The researchers found even more dramatic results when analyzing the data by nodule characteristics, particularly nodule size. For example, for 4- to 6-mm nodules, readers using tomosynthesis had 7.6 times the maximum LLF compared to conventional chest x-ray (0.017 for conventional x-ray versus 0.129 for tomosynthesis).

Similar findings were discovered with the per-case analysis, although they were not quite as dramatic as the lesion-level analysis. For all nodules 3 mm to 20 mm in diameter, tomosynthesis showed a 49% improvement over conventional x-ray (maximum LLF of 0.412 for conventional x-ray versus 0.614 for tomo).

What does it all mean?

The study is significant in that it represents the culmination of the Duke group's work on tomosynthesis, Dobbins said. Previous research had focused on the physics and technical parameters of tomo, while this paper is more oriented toward clinical use, using a new tomo data reconstruction algorithm that GE recently developed for commercial application.
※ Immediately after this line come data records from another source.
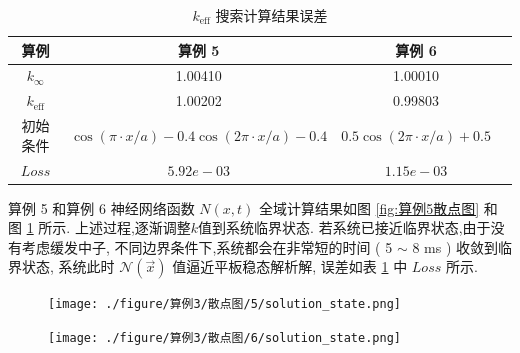 \documentclass{Sichuan Normal University}
\begin{document}
\begin{table}[H]
    \caption{$k_{\text{eff}}$ 搜索计算结果误差}
    \centering
    \begin{tabular}{cccc}
        \toprule
        \textbf{算例} & \textbf{算例 5} & \textbf{算例 6} \\
        \midrule
        $k_{\infty}$ & 1.00410 & 1.00010 \\
        $k_{\mathrm{eff}}$ & 1.00202 & 0.99803 \\
        初始条件 & $\cos (\pi \cdot x / a)-0.4 \cos (2 \pi \cdot x / a)-0.4$ & $0.5 \cos (2 \pi \cdot x / a)+0.5$ \\
        $Loss$ & $5.92e-03$ & $1.15e-03$ \\
      \bottomrule
    \end{tabular}
    \label{tab:k_eff_error}
\end{table}

算例 5 和算例 6 神经网络函数 $N(x, t)$ 全域计算结果如图 \ref{fig:算例5散点图} 和 图 \ref{fig:算例6散点图} 所示.
上述过程,逐渐调整$k$值到系统临界状态. 若系统已接近临界状态,由于没有考虑缓发中子, 不同边界条件下,系统都会在非常短的时间
( 5 $\sim$ 8 ms ) 收敛到临界状态, 系统此时 $\mathcal{N}(\vec{x})$ 值逼近平板稳态解析解, 误差如表 \ref{tab:k_eff_error} 中 $Loss$ 所示.

\begin{figure}[H]
    \centering
    \begin{minipage}[c]{0.48\textwidth}
    \centering
    \texttt{[image: ./figure/算例3/散点图/5/solution\_state.png]}
    \end{minipage}
    \hspace{0.02\textwidth}
    \begin{minipage}[c]{0.48\textwidth}
    \centering
    \texttt{[image: ./figure/算例3/散点图/6/solution\_state.png]}
    \end{minipage}\\[3mm]
    \begin{minipage}[t]{0.48\textwidth}
    \centering
    \label{fig:算例5散点图}
    \end{minipage}
    \hspace{0.02\textwidth}
    \begin{minipage}[t]{0.48\textwidth}
    \centering
    \label{fig:算例6散点图}
    \end{minipage}
    \end{figure}
\end{document}
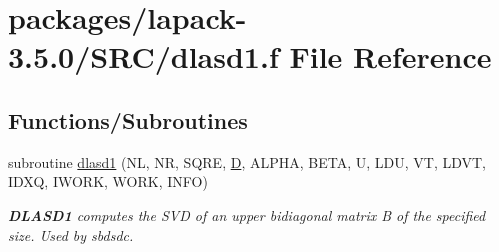 \hypertarget{dlasd1_8f}{}\section{packages/lapack-\/3.5.0/\+S\+R\+C/dlasd1.f File Reference}
\label{dlasd1_8f}
\subsection*{Functions/\+Subroutines}
\begin{DoxyCompactItemize}
\item 
subroutine \hyperlink{group__auxOTHERauxiliary_gae73e96812a1bfc42d43c9697971c82a6}{dlasd1} (N\+L, N\+R, S\+Q\+R\+E, \hyperlink{odrpack_8h_a7dae6ea403d00f3687f24a874e67d139}{D}, A\+L\+P\+H\+A, B\+E\+T\+A, U, L\+D\+U, V\+T, L\+D\+V\+T, I\+D\+X\+Q, I\+W\+O\+R\+K, W\+O\+R\+K, I\+N\+F\+O)
\begin{DoxyCompactList}\small\item\em {\bfseries D\+L\+A\+S\+D1} computes the S\+V\+D of an upper bidiagonal matrix B of the specified size. Used by sbdsdc. \end{DoxyCompactList}\end{DoxyCompactItemize}
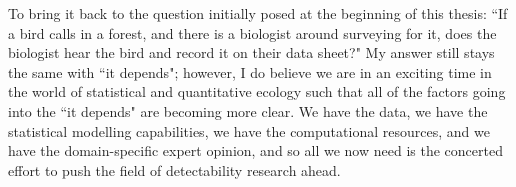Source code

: \par To bring it back to the question initially posed at the beginning of this thesis: ``If a bird calls in a forest, and there is a biologist around surveying for it, does the biologist hear the bird and record it on their data sheet?"
My answer still stays the same with ``it depends"; however, I do believe we are in an exciting time in the world of statistical and quantitative ecology such that all of the factors going into the ``it depends" are becoming more clear.
We have the data, we have the statistical modelling capabilities, we have the computational resources, and we have the domain-specific expert opinion, and so all we now need is the concerted effort to push the field of detectability research ahead.

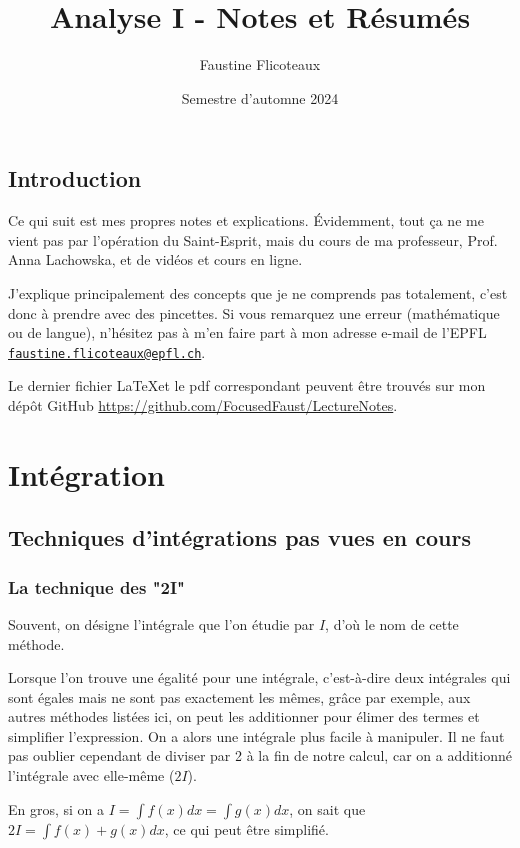 \documentclass[10pt,a4paper]{book}
\title{Analyse I - Notes et Résumés}
\author{Faustine Flicoteaux}
\date{Semestre d'automne 2024}
\begin{document}
\maketitle
\tableofcontents
\newpage


\section*{Introduction}
Ce qui suit est mes propres notes et explications. Évidemment, tout ça ne me vient pas par l'opération du Saint-Esprit, mais du cours de ma professeur, Prof. Anna Lachowska, et de vidéos et cours en ligne.\par 
J'explique principalement des concepts que je ne comprends pas totalement, c'est donc à prendre avec des pincettes. Si vous remarquez une erreur (mathématique ou de langue), n'hésitez pas à m'en faire part à mon adresse e-mail de l'EPFL \texttt{\href{mailto:faustine.flicoteaux@epfl.ch}{faustine.flicoteaux@epfl.ch}}.\par 
Le dernier fichier \LaTeX et le pdf correspondant peuvent être trouvés sur mon dépôt GitHub \url{https://github.com/FocusedFaust/LectureNotes}.


\chapter{Intégration}
\section{Techniques d'intégrations pas vues en cours}
\subsection{La technique des "2I"}
Souvent, on désigne l'intégrale que l'on étudie par $I$, d'où le nom de cette méthode.\par 
Lorsque l'on trouve une égalité pour une intégrale, c'est-à-dire deux intégrales qui sont égales mais ne sont pas exactement les mêmes, grâce par exemple, aux autres méthodes listées ici, on peut les additionner pour élimer des termes et simplifier l'expression. On a alors une intégrale plus facile à manipuler. Il ne faut pas oublier cependant de diviser par 2 à la fin de notre calcul, car on a additionné l'intégrale avec elle-même ($2I$).\par 
En gros, si on a $I=\int f(x)dx = \int g(x)dx$, on sait que $2I = \int f(x)+g(x)dx$, ce qui peut être simplifié.
\end{document}
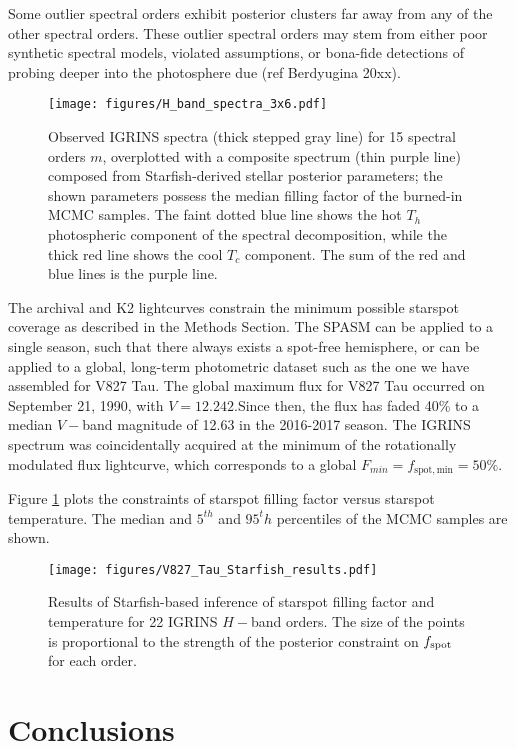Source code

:\documentclass[twocolumn]{emulateapj}%
\begin{document}
Some outlier spectral orders exhibit posterior clusters far away from any of the other spectral orders.  These outlier spectral orders may stem from either poor synthetic spectral models, violated assumptions, or bona-fide detections of probing deeper into the photosphere due (ref Berdyugina 20xx).

\begin{figure*}
\centering
\texttt{[image: figures/H\_band\_spectra\_3x6.pdf]}
\caption{Observed IGRINS spectra (thick stepped gray line) for 15 spectral orders $m$,  overplotted with a composite spectrum (thin purple line) composed from Starfish-derived stellar posterior parameters; the shown parameters possess the median filling factor of the burned-in MCMC samples.  The faint dotted blue line shows the hot $T_h$ photospheric component of the spectral decomposition, while the thick red line shows the cool $T_c$ component.  The sum of the red and blue lines is the purple line.  \label{fig:IGRINS-spectra}}
\end{figure*}

The archival and K2 lightcurves constrain the minimum possible starspot coverage as described in the Methods Section.  The SPASM can be applied to a single season, such that there always exists a spot-free hemisphere, or can be applied to a global, long-term photometric dataset such as the one we have assembled for V827 Tau.  The global maximum flux for V827 Tau occurred on September 21, 1990, with $V=12.242$.Since then, the flux has faded 40\% to a median $V-$band magnitude of 12.63 in the 2016-2017 season.  The IGRINS spectrum was coincidentally acquired at the minimum of the rotationally modulated flux lightcurve, which corresponds to a global $F_{min} = f_{\mathrm{spot, min}} = 50\%$.

Figure \ref{} plots the constraints of starspot filling factor versus starspot temperature.  The median and $5^{th}$ and $95^th$ percentiles of the MCMC samples are shown.

\begin{figure*}
\centering
  \texttt{[image: figures/V827\_Tau\_Starfish\_results.pdf]}
  \caption{Results of Starfish-based inference of starspot filling factor and temperature for 22 IGRINS $H-$band orders.  The size of the points is proportional to the strength of the posterior constraint on $f_{\rm spot}$ for each order.}
\label{fig:V827TauStarfish}
\end{figure*}

\section{Conclusions}
\end{document}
Dobbins is particularly intrigued by tomo's superiority for lesions 4 mm to 6 mm. This is the lesion size at the boundary of criteria specified by Fleischner Society guidelines for following up suspicious lesions with additional testing.

"That means that tomo is very well-tuned to improving performance right at that threshold level where you are going to need to decide whether a patient has to come back for follow-up imaging," Dobbins said.

The results also hint that tomosynthesis could have a role in CT lung cancer screening, following up on suspicious lesions detected on CT screening but at a much lower cost and radiation dose.

"Much more work needs to be done before we can say definitely that tomo would be good for lung cancer screening or for this kind of follow up in place of CT, but this study suggests that tomo could be well-tuned for this application," he said.